Its a good start. IMO I would flatten the substrate in the front and slope it towards the back to add depth to the scape. I like the rock, but its not ADA rock there is a difference he uses Chinese zebra rock and LFS sell zebra rock. Still it looks good and a good price. If you want to go with a low plant mass and high light and CO2 then I suggest you buy about ten pots of glosso and 10 pots of micro sword. That way you will have less chance of an algae attack and green water.


----------



## @[email protected] (Oct 24, 2007)

hes right on that, glosso grows fast, so it will help with nutrient control, and increase the plant mass fast so algae finds it harder to take over.


----------



## Church (Sep 14, 2004)

Well the problem with that is that aquaticplantdepot doesn't sell the glosso in pots (or the microsword for that matter). So I would either have to float the stems, or plant them in the substrate. What if I were to just plant the microsword densely, and then just float some fast-growing stem plants, like wisteria? Would that serve the same purpose? Actually, I could even plant a row of rotala along the background, because that was in the original plan anyway... I was just going to try to wait until I got my carpet down before doing so. But I don't mind planting it now.

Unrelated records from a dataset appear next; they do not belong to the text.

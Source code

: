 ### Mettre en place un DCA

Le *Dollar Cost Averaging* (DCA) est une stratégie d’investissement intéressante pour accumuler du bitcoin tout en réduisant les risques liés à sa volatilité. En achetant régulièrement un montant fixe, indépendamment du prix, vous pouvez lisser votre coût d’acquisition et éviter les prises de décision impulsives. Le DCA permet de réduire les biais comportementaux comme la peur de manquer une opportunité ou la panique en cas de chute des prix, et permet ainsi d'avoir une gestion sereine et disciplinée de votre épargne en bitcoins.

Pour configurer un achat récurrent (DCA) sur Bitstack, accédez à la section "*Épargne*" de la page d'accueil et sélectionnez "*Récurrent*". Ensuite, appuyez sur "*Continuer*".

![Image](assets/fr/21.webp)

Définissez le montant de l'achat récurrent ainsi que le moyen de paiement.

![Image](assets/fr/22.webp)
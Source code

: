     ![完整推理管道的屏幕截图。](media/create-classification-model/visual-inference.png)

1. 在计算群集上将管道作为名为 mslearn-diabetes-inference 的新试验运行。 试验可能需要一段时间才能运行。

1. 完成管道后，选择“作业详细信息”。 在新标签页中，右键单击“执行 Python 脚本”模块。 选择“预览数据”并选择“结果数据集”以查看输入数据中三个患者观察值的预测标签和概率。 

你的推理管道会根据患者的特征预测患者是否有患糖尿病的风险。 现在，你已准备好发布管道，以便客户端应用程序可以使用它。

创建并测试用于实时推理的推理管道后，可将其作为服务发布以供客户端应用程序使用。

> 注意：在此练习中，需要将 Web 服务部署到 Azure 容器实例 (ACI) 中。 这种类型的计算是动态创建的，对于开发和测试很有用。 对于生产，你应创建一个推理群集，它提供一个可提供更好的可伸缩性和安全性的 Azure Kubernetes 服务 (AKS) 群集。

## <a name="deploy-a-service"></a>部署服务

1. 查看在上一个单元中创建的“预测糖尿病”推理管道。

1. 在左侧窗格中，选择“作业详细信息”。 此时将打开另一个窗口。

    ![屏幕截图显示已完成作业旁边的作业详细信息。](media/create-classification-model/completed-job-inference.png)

Also, I took MARIMOBALL's suggestion and re-sloped the substrate. I agreed all along with that suggestion, and to have someone else point it out to me only strengthened my resolve. I'll take some pics of it after I plant the microsword today...


----------



## @[email protected] (Oct 24, 2007)

that would work, i kept hornwort floating in all my tanks as it help control algae (until recently, when it became my only plant covered in algae...). however, it doesnt look right in an iwagumi. however, you can try just microsword. it certainly CAN work. it will also be cheaper as they grow slower so you wont have to dose as much. plus SAE clean their leaves if you have them without damaging them. with glosso the leaves stems are really brittle and sometimes break off while a SAE eats.


----------



## MARIMOBALL (Mar 18, 2007)

The problem with floating some plants to absorb nutrients is that glosso does not grow dense and compact when shaded. You can plant something in the back and then remove it. I haven't planted my 120P for that reason. Im still waiting on 30 pots of glosso and maybe 2 sq ft. of micro sword or some kind of small grass. Iwagumi set ups are some of the most challenging scape even though they give the impression of a clean simple scape.


----------



## Church (Sep 14, 2004)

*Here we go!*

I just finished planting the lilaeopsis. Here's the beginnings of my Iwagumi:
































































I'm gonna do a wc tomorrow and then connect the CO2 up and begin dosing ferts. This is my first attempt at an Iwagumi. Hopefully it will go well...

Thanks for looking!


----------



## CL (Mar 13, 2008)

that will look really cool when it fills in  though, the lilaeopsis might be too tall in the front... the glosso would've looked really cool  It will still look awesome when it fills in, it just might cover some of the lower rocks


----------



## mizu-chan (May 13, 2008)

This is going to look really nice when it fills in.
But maybe a slope in the back to give it some depth?


----------



## thefishmanlives (May 20, 2008)

i agree. I would have replanted the glosso along the front. If you would have kept the glosso, once it settled in, you would have eaten those words "not enough glosso". I was in the same boat you were, and 3 months later was throwing it out by the hand full, it over takes everything, to the point I will never use it again, or if I did I would try to confine it to a valley or rocks or some other border. It grew low and spread into my stems in the backround and everything in the mid and foreground, was a real pain and grew on top of itself like 10 times over. Looking good so far. Good advice on sloping the substrate back to front. I would defintely get some stems in the backround right away to keep algae under control and keep that co2 cranking very high, since you have no fish. Dont give up on those colormax bulbs yet, as many people love them especially if your gonna have some rweds and pinks from the rotalas.


----------



## Church (Sep 14, 2004)

Thanks for the replies.

I know the microsword looks a little too tall in places, but that's only because it was grown that way in the outdoor pools it was grown in. I have to let the plantlets settle in a bit before I trim them. It's like mowing the lawn. And that's really the trick to growing lilaeopsis. It needs to be trimmed to encourage lateral growth. And all the new growth will be nice and short under the good lighting conditions I'll be providing.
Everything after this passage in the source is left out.